REQUIREMENT:
Report each line of the data that contains the string "determine".

START SUPPLIED DATA

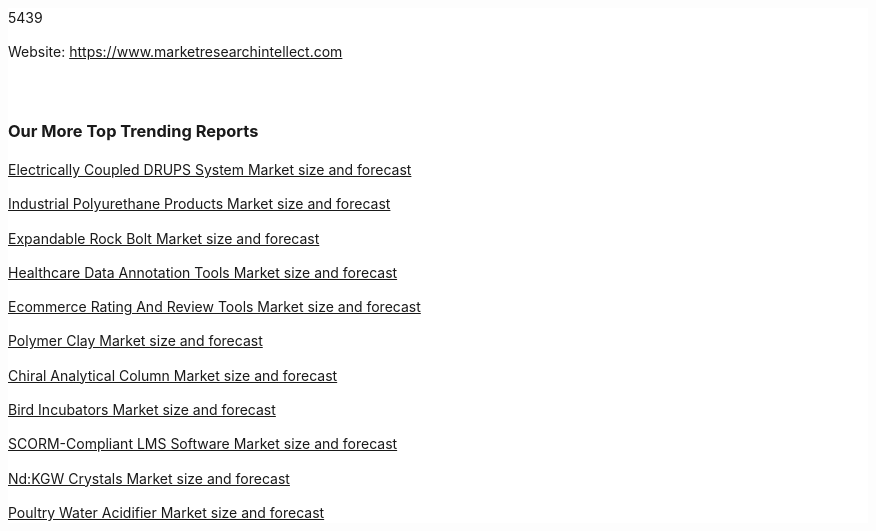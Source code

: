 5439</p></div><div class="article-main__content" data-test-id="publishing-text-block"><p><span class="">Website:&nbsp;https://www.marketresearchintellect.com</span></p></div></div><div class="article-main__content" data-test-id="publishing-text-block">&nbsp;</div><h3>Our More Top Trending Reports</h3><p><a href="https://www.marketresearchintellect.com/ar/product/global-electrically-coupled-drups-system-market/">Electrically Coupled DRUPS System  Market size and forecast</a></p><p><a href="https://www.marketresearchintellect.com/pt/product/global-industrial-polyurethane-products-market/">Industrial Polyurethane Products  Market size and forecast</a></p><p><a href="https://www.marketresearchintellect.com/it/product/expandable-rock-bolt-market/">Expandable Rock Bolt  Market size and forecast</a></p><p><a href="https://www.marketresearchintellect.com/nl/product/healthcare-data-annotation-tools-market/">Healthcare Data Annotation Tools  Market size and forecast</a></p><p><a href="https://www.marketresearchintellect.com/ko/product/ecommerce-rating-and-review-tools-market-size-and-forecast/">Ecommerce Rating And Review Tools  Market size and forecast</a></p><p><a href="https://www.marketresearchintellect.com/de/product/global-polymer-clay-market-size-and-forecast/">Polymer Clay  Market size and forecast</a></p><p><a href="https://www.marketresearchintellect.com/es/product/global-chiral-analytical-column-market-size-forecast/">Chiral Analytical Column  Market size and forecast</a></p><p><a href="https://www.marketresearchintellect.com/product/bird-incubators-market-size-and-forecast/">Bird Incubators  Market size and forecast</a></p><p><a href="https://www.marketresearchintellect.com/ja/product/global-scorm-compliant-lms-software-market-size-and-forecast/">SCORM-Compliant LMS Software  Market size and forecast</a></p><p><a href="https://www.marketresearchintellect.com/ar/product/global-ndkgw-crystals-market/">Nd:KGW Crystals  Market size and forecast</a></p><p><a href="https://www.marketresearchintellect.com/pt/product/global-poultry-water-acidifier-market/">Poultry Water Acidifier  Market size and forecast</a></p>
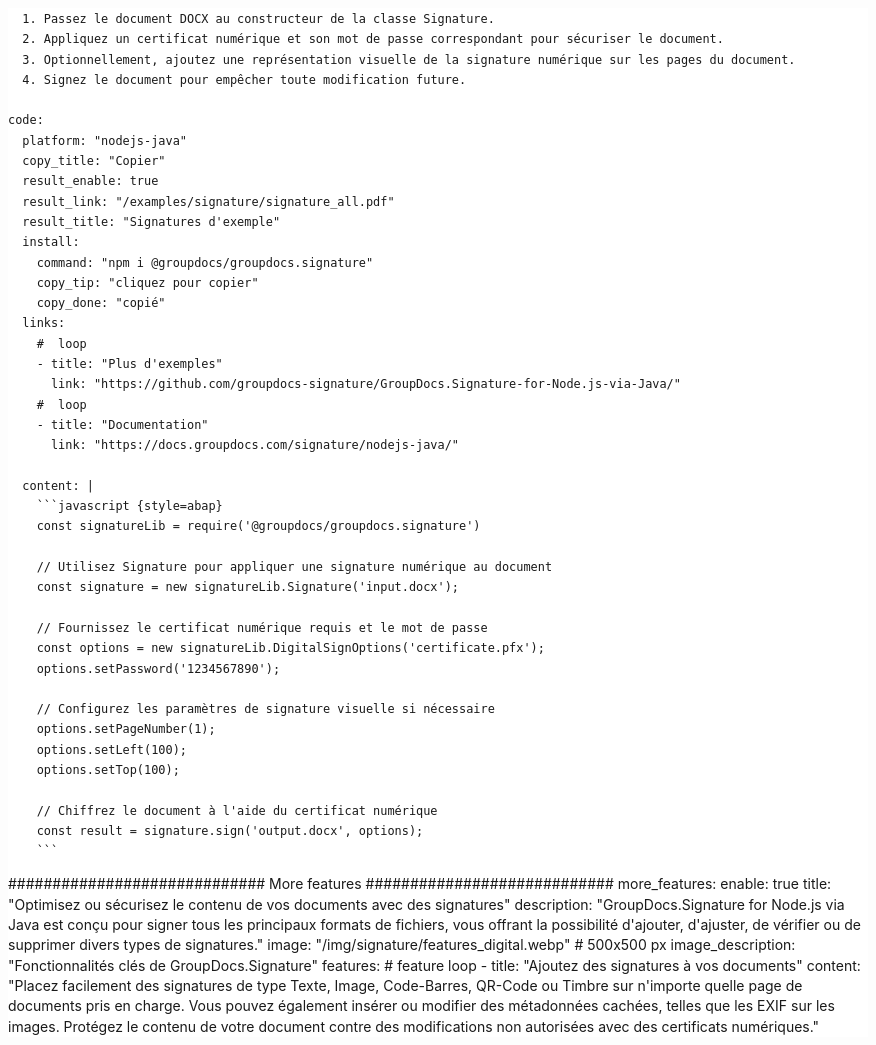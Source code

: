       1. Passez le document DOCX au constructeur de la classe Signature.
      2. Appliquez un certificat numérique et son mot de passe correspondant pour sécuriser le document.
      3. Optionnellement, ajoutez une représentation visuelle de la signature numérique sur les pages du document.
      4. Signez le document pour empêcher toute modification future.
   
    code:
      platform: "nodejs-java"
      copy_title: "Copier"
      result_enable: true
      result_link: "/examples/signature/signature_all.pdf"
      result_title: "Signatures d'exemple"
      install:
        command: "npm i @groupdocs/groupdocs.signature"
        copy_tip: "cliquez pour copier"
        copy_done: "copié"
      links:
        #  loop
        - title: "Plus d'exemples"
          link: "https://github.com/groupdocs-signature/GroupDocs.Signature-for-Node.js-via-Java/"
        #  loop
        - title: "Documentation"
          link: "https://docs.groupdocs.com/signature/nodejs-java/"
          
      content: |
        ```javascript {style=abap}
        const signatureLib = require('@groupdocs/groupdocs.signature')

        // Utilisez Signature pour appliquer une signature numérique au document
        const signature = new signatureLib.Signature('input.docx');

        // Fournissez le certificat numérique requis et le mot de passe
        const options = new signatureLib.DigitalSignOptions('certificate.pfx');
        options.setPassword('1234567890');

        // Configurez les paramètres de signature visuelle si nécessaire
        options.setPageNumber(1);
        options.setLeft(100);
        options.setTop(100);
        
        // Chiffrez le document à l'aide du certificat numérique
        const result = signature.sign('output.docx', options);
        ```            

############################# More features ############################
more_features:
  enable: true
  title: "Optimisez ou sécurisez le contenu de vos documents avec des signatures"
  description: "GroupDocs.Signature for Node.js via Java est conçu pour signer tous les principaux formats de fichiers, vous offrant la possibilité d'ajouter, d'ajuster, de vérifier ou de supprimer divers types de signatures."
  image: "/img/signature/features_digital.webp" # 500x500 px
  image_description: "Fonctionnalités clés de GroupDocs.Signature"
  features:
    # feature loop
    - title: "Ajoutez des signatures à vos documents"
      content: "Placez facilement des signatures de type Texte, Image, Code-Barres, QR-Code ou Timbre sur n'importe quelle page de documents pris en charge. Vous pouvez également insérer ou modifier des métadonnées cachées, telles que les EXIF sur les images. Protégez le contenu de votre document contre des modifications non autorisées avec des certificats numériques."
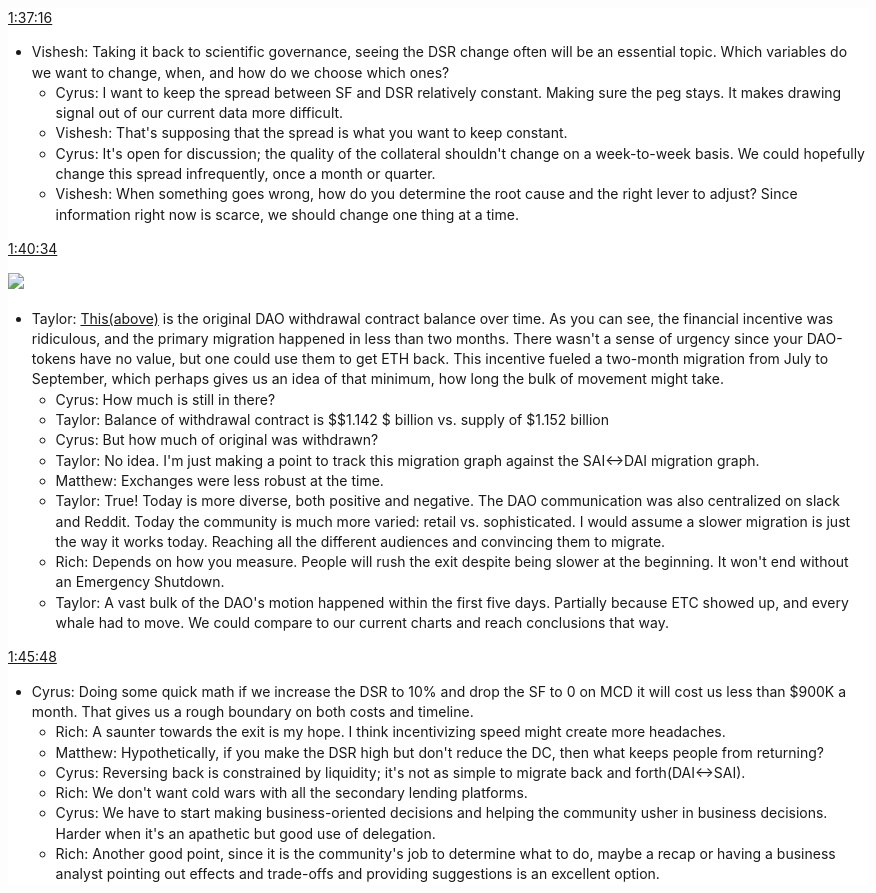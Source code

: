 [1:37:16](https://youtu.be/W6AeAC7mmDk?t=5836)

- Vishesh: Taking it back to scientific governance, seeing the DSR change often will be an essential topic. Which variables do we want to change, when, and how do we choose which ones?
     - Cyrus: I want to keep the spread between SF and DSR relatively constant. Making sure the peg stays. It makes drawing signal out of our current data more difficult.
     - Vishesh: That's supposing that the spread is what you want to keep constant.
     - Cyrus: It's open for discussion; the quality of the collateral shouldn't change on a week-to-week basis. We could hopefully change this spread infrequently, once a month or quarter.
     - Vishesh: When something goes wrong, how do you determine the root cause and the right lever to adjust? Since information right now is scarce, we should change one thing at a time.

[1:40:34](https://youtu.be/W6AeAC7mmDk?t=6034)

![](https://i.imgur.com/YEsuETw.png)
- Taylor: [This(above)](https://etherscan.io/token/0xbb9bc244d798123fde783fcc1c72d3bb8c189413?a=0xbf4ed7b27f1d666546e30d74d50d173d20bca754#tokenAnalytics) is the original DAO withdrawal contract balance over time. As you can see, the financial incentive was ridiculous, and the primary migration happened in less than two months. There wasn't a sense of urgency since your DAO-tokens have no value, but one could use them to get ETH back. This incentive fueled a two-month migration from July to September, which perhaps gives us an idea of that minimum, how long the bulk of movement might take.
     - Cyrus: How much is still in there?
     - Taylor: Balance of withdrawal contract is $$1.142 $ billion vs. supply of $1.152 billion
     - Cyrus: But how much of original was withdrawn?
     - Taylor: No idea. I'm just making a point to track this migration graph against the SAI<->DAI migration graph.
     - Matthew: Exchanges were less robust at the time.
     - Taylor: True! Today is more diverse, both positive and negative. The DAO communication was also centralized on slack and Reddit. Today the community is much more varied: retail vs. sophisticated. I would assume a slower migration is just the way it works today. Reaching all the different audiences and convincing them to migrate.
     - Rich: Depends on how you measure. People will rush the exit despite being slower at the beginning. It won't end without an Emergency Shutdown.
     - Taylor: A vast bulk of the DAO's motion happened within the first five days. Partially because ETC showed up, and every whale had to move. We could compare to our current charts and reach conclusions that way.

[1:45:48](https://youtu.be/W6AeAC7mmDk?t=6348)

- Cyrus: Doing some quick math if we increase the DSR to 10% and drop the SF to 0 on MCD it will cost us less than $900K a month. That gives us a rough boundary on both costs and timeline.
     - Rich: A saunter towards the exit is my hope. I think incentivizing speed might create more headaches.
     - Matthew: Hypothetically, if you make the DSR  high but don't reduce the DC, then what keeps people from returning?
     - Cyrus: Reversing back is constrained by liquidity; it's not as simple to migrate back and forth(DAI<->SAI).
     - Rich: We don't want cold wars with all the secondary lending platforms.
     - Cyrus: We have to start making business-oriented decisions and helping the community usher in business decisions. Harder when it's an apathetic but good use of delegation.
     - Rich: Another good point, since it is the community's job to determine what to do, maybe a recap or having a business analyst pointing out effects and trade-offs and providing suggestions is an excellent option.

END SUPPLIED DATA
START SUPPLIED DATA

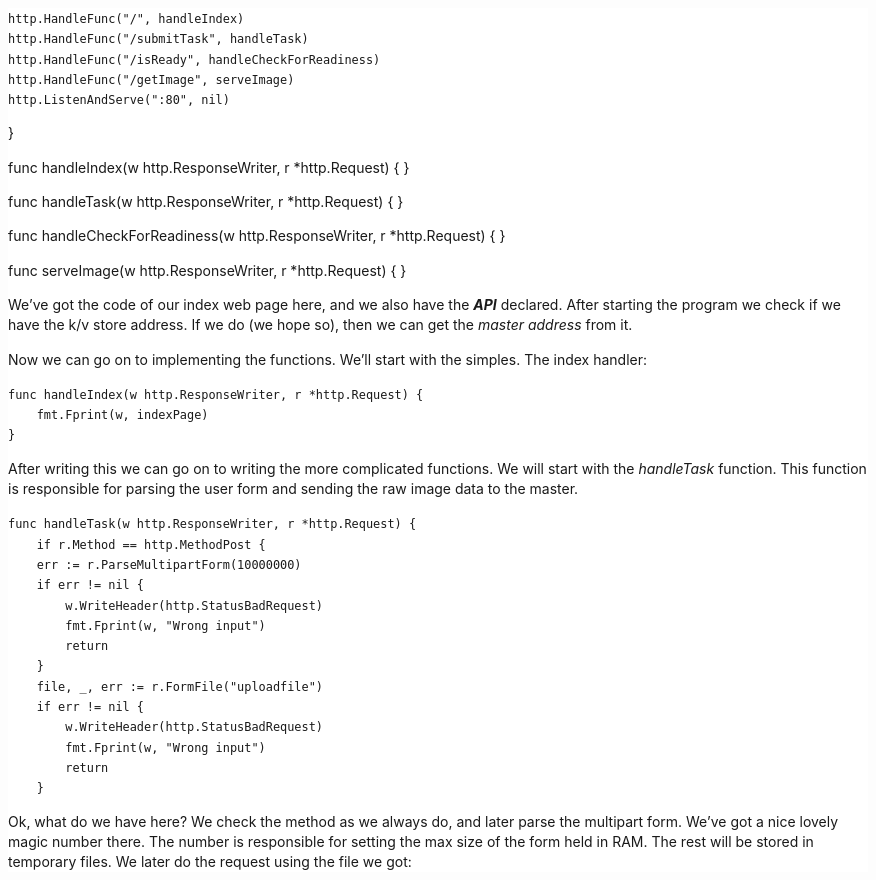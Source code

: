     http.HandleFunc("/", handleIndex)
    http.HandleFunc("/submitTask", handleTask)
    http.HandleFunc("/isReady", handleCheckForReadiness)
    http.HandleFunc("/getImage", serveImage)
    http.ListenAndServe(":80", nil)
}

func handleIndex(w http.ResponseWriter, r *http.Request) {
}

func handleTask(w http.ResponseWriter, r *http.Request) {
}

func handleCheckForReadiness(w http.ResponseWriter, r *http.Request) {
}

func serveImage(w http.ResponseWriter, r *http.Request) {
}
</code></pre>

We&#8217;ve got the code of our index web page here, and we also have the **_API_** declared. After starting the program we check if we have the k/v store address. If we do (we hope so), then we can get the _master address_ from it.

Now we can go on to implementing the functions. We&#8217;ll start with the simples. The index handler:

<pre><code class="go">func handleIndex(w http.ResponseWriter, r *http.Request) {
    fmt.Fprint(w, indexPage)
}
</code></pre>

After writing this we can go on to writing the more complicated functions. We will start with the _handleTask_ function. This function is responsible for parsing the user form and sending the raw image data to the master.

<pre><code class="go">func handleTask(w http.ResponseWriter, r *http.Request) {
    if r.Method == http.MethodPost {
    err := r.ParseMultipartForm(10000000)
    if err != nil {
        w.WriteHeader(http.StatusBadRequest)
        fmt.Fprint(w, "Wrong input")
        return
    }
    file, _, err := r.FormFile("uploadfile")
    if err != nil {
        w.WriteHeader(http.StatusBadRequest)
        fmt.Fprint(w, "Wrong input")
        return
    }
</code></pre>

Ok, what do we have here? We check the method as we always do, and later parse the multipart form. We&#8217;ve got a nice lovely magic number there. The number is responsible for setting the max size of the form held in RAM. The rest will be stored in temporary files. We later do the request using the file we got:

END SUPPLIED DATA

OUTPUT OF THE EXERCISE:
     - Vishesh: When something goes wrong, how do you determine the root cause and the right lever to adjust? Since information right now is scarce, we should change one thing at a time.
     - Rich: Another good point, since it is the community's job to determine what to do, maybe a recap or having a business analyst pointing out effects and trade-offs and providing suggestions is an excellent option.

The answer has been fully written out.